Wednesday, March 2, 2011

It's complicated....

No, not that kind of complicated, a different kind of complicated. 
Maybe it stems back to being a passionate person.  I'll be the first to admit it.  I'm a passionate person.  It doesn't take me long to become fully immersed and invested in something.  Sometimes it's helpful, but most of the time I end up getting burned.  You'd think I'd learn, but I don't.  Passion has it's price, but I wouldn't want to live a life without it.  When I run out of steam, it's Passion that pushes me. 

Passion complicates things.  I don't know of a better way to put it.  I think it all stems back to my standard of never doing anything half-assed.  Either you're in all the way, or you're out.  There's no wishy-washyness allowed around here.  It bites me in the ass.  I guess that's OK.  I guess. 

Another thing I was really thinking about today was Timing.  Sometimes timing is everything.  Timing is what got me into grad studies.  Timing is what got me 2 teaching positions.  Timing is what pushed me into the awesome-career-building group that I'm immersed in every day.  I think I owe a lot to Timing. 

As much as I owe to Passion and Timing, sometimes I wish they could just take a backseat and let me try to live my life, or at least try not to let me get distracted.  Right now, my life is just where I want it, minus one thing, and I'm sure if Timing and Passion wouldn't get in the way I'd be one step closer.  Just one step.  One little step.
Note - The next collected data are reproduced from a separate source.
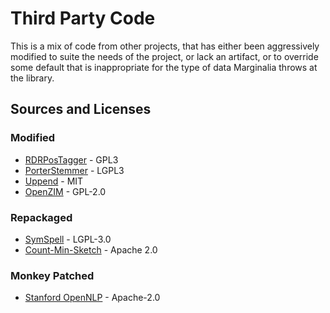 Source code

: # Third Party Code

This is a mix of code from other projects, that has either been aggressively modified to suite the needs of the project,
or lack an artifact, or to override some default that is inappropriate for the type of data Marginalia throws at the library.

## Sources and Licenses

### Modified
* [RDRPosTagger](rdrpostagger/) - GPL3
* [PorterStemmer](porterstemmer/) - LGPL3
* [Uppend](uppend/) - MIT
* [OpenZIM](openzim/) - GPL-2.0

### Repackaged
* [SymSpell](symspell/) - LGPL-3.0
* [Count-Min-Sketch](count-min-sketch/) - Apache 2.0

### Monkey Patched
* [Stanford OpenNLP](monkey-patch-opennlp/) - Apache-2.0
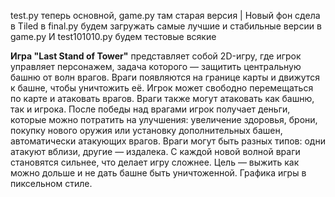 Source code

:  test.py теперь основной, game.py там старая версия | Новый фон сдела в Tiled
в final.py будем загружать самые лучшие и стабильные версии
в game.py И test101010.py будем тестовые всякие

**Игра "Last Stand of Tower"** представляет собой 2D-игру, где игрок управляет персонажем, задача которого — защитить центральную башню от волн врагов. Враги появляются на границе карты и движутся к башне, чтобы уничтожить её. Игрок может свободно перемещаться по карте и атаковать врагов. Враги также могут атаковать как башню, так и игрока. После победы над врагами игрок получает деньги, которые можно потратить на улучшения: увеличение здоровья, брони, покупку нового оружия или установку дополнительных башен, автоматически атакующих врагов. Враги могут быть разных типов: одни атакуют вблизи, другие — издалека. С каждой новой волной враги становятся сильнее, что делает игру сложнее. Цель — выжить как можно дольше и не дать башне быть уничтоженной. Графика игры в пиксельном стиле.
Maybe this is the life that I'm meant to live.  Me, Passion, Timing, Science.....and Chaos.  Maybe, just maybe. 
Am I satisfied with it?  Not really.  Can I change it?  Not really.  I think that's what frustrates me most. 




(To think I got this deep at the office, between marking papers.  I'd hate to see how deep I'd get with a little weed and some Zepplin.  Good thing I don't roll that way.  I have a hard time handling me right now, let alone if I'd swing there.)